- _YOUR ASSIGNMENT_
Below are records; work out how many of their lines contain the word "chinadns" and reply with the number only.

- _RECORDS SUPPLIED_
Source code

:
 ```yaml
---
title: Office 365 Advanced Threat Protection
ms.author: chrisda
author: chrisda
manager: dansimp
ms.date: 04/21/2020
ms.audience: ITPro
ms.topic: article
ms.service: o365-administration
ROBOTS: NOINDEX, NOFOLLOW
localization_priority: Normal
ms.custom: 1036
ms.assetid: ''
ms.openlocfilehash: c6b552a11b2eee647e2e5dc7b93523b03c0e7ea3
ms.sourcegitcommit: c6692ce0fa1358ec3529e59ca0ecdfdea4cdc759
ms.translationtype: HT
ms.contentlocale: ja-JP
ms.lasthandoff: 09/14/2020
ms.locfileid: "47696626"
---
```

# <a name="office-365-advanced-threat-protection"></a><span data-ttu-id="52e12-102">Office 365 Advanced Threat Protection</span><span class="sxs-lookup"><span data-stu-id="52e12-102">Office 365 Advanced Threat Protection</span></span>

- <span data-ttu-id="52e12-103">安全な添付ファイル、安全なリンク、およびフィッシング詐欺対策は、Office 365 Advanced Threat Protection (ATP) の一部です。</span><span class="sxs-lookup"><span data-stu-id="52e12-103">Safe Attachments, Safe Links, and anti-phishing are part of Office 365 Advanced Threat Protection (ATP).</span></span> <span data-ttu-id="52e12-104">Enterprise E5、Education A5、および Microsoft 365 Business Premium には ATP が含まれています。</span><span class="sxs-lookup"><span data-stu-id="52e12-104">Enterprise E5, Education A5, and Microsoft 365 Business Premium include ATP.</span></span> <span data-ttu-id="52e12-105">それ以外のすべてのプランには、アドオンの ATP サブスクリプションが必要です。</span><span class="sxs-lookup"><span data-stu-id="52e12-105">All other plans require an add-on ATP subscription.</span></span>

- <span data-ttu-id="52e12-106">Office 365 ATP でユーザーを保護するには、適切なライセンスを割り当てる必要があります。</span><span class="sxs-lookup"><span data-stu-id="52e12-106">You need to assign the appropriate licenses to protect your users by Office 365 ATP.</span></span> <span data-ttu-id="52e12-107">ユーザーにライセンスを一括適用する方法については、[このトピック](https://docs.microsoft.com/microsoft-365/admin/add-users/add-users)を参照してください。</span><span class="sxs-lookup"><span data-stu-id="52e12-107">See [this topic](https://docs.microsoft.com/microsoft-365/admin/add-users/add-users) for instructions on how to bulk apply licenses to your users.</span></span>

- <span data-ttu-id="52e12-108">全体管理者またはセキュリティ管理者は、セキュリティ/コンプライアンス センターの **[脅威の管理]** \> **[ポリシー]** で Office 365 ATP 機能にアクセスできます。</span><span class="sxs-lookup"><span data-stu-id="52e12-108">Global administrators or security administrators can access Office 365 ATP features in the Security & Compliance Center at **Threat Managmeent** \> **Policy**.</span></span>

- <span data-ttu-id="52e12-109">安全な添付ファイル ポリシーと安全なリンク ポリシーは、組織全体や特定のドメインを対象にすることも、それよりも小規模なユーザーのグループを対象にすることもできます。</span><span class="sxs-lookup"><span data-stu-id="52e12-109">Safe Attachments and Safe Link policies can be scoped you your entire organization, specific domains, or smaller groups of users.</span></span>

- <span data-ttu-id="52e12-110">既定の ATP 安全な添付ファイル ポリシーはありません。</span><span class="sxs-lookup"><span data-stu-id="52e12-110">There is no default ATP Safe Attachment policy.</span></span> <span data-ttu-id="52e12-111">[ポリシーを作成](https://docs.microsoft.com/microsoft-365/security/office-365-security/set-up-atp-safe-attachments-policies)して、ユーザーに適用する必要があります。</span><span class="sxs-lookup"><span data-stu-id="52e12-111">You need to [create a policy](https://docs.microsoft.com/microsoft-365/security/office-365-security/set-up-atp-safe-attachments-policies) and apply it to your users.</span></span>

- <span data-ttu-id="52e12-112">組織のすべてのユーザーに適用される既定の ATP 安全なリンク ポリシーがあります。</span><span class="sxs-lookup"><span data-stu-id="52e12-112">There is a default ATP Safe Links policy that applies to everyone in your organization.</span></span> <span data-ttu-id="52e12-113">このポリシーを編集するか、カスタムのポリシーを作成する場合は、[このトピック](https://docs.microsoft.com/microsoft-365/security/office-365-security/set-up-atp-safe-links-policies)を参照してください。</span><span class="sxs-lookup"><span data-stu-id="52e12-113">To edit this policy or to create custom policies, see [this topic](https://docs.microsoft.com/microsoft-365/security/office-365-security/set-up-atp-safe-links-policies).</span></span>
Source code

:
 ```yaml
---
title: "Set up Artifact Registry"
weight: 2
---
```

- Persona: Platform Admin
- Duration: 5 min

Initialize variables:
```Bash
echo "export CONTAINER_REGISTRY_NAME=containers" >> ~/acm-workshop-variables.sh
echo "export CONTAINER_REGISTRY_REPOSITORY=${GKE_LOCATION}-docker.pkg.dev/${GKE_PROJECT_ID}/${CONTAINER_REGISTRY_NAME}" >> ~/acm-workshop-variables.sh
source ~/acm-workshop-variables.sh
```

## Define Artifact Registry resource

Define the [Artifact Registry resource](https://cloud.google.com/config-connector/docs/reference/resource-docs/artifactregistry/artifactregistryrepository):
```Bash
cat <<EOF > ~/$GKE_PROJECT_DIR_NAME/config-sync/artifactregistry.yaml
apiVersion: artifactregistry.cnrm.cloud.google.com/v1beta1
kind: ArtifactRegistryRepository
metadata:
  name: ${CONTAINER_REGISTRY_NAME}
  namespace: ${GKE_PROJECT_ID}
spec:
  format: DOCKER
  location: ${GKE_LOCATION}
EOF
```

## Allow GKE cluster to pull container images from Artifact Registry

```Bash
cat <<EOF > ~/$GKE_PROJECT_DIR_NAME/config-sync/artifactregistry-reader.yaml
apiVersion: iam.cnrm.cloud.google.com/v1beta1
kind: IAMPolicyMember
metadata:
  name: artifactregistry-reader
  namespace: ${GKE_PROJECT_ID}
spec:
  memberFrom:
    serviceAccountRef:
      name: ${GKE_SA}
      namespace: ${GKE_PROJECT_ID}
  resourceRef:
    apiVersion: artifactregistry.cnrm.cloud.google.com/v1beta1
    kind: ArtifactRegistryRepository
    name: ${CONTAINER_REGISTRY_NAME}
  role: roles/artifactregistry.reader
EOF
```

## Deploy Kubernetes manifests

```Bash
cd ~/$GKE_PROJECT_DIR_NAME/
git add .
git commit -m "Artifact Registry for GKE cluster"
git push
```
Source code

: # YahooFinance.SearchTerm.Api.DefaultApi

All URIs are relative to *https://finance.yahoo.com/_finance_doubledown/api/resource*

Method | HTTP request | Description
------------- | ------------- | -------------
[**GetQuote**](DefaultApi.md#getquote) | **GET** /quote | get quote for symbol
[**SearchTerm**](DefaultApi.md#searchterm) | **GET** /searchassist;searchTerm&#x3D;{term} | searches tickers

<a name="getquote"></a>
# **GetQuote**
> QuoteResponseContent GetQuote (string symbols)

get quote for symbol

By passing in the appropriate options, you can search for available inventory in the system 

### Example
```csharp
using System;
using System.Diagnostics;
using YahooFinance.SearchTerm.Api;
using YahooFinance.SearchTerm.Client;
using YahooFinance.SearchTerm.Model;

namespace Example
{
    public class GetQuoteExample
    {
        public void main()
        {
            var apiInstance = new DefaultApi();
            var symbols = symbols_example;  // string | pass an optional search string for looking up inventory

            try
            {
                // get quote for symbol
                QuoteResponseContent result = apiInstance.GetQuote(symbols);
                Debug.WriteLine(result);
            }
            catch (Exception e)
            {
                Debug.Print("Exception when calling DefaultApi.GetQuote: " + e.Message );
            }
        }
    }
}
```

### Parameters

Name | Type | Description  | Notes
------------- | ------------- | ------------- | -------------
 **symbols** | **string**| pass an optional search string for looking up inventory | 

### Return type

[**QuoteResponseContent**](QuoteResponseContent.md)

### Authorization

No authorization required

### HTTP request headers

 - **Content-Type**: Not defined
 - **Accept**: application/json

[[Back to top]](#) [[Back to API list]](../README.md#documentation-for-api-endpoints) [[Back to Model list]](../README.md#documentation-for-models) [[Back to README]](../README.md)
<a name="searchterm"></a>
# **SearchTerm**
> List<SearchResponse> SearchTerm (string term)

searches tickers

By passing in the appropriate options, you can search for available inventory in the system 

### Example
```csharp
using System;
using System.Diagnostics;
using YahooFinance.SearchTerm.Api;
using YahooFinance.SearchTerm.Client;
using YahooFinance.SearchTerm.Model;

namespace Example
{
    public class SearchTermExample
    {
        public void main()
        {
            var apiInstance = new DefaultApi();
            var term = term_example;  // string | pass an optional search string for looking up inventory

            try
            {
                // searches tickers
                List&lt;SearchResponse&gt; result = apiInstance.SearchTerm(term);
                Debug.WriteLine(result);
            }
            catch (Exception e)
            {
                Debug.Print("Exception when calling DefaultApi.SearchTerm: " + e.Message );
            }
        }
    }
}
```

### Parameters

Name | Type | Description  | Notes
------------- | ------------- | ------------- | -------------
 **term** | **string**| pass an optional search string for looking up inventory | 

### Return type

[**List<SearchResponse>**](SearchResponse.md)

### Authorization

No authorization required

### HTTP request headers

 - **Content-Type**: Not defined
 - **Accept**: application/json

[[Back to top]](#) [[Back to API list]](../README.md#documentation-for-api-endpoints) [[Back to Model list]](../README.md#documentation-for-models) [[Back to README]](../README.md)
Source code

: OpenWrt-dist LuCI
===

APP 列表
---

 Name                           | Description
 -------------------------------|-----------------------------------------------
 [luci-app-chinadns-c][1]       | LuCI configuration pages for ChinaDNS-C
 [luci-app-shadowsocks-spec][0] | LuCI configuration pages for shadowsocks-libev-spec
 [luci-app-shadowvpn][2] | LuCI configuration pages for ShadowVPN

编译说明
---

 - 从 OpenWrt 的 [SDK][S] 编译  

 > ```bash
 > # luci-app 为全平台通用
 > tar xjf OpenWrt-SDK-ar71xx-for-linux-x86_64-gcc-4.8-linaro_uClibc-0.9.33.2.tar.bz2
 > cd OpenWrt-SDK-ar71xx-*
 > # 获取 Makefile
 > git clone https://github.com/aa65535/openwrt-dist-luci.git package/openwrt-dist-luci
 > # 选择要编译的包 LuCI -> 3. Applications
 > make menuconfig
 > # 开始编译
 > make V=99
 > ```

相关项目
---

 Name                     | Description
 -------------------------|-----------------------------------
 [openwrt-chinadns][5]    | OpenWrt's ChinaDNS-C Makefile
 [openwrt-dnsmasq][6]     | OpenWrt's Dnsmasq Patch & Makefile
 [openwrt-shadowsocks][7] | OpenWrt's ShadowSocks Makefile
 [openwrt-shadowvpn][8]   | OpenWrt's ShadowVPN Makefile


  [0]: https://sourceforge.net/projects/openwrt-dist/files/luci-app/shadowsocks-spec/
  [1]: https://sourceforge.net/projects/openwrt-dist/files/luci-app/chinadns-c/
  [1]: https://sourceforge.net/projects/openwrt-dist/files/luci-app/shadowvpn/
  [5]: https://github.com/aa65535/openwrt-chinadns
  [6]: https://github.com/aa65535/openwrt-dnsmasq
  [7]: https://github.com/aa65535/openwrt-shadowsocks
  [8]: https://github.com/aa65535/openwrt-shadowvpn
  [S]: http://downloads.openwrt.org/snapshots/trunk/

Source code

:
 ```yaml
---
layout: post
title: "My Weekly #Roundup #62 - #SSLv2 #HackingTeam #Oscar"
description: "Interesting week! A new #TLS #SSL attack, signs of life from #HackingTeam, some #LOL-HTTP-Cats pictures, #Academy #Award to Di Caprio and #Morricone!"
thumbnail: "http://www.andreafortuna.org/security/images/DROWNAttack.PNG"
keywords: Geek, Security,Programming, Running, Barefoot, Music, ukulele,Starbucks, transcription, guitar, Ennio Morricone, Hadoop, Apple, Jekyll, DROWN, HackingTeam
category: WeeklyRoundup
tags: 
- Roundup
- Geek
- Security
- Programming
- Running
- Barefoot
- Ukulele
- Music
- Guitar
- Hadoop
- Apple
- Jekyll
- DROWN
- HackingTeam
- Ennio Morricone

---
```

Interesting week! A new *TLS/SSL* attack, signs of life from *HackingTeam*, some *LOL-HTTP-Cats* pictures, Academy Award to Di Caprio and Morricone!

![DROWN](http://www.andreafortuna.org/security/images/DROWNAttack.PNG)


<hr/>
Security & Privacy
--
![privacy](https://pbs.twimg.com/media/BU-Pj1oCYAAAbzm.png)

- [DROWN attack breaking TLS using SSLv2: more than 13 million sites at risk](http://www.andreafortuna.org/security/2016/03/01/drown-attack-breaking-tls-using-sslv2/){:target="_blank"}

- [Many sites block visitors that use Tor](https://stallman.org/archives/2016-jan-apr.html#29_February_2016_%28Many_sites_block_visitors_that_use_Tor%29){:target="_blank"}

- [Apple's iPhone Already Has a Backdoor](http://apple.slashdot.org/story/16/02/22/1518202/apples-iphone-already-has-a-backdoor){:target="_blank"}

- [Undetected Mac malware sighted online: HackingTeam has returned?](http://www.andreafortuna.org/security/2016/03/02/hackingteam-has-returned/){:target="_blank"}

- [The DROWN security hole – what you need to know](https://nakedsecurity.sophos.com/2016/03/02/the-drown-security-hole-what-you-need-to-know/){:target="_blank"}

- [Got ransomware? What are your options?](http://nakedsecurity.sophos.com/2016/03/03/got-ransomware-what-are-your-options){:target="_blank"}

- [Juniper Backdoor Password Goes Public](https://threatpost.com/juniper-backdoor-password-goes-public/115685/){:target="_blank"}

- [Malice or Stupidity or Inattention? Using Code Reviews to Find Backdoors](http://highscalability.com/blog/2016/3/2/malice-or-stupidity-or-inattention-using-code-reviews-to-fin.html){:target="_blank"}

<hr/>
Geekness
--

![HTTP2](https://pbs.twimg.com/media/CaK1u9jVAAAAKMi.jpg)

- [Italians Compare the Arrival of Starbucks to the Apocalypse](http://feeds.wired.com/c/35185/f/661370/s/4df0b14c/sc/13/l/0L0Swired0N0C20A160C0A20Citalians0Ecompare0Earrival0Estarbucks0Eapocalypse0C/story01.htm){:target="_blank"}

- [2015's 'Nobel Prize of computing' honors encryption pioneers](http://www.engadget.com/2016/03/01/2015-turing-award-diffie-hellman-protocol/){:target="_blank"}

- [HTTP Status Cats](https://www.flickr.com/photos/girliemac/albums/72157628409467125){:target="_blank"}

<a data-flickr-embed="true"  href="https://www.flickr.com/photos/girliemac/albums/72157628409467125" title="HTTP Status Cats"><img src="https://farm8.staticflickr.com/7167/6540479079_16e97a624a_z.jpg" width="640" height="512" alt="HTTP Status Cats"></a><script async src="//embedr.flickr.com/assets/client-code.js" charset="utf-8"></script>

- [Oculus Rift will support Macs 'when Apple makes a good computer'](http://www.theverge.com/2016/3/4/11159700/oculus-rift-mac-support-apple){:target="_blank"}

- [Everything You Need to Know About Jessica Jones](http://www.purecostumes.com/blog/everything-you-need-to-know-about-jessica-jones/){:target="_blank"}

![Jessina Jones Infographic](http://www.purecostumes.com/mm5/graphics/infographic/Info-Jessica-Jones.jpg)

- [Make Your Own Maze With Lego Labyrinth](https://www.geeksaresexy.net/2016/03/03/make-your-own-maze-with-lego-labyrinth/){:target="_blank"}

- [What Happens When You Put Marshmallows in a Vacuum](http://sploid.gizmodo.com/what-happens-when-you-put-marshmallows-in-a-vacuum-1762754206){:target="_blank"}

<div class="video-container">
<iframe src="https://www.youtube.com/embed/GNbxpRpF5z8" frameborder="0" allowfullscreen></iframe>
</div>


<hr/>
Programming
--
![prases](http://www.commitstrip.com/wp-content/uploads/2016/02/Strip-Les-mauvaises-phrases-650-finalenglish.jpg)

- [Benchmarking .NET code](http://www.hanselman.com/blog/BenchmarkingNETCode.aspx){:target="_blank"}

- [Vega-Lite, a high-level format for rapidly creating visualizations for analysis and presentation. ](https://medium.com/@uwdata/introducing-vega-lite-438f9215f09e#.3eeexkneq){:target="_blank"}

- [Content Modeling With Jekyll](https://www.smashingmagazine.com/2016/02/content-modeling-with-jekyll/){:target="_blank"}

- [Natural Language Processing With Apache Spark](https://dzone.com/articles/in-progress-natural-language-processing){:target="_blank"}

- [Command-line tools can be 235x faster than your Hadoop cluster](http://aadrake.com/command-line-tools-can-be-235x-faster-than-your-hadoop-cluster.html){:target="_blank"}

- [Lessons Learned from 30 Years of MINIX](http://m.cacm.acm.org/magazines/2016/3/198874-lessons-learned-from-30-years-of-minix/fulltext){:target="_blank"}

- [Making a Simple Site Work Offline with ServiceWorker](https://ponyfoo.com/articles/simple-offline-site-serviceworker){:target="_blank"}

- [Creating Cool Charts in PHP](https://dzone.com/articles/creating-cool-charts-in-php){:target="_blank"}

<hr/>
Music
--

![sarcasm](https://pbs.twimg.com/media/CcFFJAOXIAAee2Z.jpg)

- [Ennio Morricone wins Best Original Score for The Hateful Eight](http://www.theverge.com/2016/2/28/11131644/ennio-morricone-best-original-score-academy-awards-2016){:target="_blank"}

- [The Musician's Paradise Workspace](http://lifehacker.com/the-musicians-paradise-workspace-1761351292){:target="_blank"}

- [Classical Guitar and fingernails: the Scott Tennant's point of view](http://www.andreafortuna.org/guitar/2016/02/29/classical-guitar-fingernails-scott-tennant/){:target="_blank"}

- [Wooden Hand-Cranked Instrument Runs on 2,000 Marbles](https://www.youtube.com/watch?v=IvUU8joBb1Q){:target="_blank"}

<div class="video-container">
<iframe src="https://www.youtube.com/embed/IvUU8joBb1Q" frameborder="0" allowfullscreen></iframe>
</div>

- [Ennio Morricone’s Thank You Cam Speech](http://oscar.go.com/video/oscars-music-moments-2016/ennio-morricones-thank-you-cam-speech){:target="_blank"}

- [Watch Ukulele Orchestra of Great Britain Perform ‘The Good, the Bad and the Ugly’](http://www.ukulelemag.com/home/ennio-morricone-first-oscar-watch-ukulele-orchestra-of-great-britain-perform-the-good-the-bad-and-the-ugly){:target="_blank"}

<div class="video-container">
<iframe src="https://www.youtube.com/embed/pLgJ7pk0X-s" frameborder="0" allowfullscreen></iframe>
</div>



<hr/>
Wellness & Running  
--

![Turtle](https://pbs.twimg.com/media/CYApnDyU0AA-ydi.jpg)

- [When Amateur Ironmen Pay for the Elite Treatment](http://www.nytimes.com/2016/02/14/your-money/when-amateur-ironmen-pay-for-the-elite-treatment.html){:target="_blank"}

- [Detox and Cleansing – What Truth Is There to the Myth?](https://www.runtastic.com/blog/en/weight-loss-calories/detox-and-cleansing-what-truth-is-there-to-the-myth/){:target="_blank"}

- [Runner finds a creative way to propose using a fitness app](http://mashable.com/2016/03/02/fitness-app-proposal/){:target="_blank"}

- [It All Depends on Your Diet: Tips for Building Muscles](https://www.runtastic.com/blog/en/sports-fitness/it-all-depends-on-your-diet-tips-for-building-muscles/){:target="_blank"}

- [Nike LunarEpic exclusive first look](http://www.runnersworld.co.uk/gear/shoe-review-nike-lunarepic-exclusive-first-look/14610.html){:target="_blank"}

- _TASK OUTPUT_
4